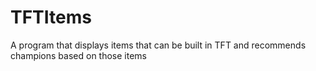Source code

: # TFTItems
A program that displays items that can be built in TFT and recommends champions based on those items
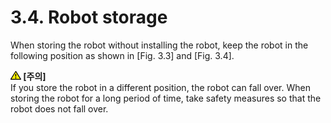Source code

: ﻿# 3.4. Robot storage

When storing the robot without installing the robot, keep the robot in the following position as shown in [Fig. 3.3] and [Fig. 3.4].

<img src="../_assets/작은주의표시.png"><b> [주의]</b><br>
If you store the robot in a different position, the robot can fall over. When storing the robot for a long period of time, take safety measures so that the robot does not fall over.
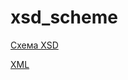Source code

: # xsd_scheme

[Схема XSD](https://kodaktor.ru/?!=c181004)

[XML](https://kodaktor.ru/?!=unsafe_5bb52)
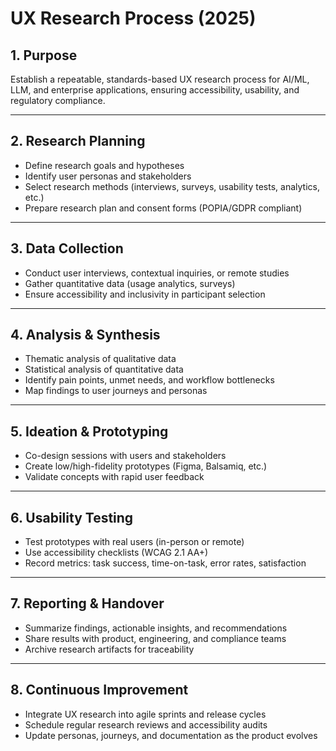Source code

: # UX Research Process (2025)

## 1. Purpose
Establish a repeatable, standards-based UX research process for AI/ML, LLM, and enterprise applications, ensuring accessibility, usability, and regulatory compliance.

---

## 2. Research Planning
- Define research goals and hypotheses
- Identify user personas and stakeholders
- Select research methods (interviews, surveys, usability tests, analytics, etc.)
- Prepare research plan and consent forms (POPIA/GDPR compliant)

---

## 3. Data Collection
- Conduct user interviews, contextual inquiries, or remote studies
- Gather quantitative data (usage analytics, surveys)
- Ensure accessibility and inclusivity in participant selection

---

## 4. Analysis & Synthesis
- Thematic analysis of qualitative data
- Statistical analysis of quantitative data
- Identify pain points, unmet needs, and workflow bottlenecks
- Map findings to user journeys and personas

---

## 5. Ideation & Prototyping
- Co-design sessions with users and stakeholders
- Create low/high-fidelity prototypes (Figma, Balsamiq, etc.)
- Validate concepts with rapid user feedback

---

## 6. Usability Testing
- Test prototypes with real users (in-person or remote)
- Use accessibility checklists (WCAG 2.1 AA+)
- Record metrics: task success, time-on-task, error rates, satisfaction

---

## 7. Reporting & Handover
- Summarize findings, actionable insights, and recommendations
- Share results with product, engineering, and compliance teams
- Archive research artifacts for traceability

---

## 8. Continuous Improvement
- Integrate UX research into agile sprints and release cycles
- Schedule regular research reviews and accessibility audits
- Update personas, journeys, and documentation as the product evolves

================

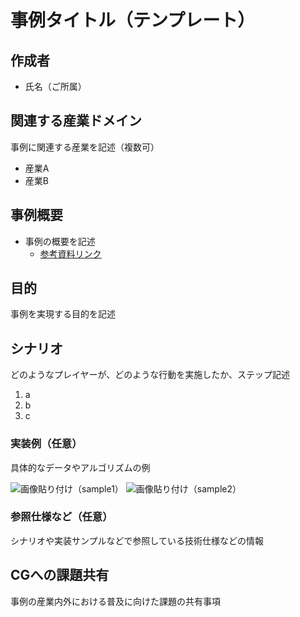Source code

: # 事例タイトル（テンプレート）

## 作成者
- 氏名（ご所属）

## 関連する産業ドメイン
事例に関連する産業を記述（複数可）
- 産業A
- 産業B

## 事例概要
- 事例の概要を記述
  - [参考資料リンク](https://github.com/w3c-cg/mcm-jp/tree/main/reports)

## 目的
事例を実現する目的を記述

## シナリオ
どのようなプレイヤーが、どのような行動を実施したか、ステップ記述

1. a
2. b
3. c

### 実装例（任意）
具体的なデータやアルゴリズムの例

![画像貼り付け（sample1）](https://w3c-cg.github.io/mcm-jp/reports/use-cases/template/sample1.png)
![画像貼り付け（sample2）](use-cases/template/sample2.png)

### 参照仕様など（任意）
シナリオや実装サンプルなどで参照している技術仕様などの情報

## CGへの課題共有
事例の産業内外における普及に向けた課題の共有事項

================

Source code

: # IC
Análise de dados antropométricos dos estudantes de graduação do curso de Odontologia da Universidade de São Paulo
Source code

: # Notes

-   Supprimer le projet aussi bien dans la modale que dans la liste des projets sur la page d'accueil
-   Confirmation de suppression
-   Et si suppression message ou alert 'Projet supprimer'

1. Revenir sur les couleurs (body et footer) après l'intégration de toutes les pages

================

» **What to produce**
Count the lines of the listing above that include the word "kodaktor" and report the number by itself.

» **Result of the exercise**
2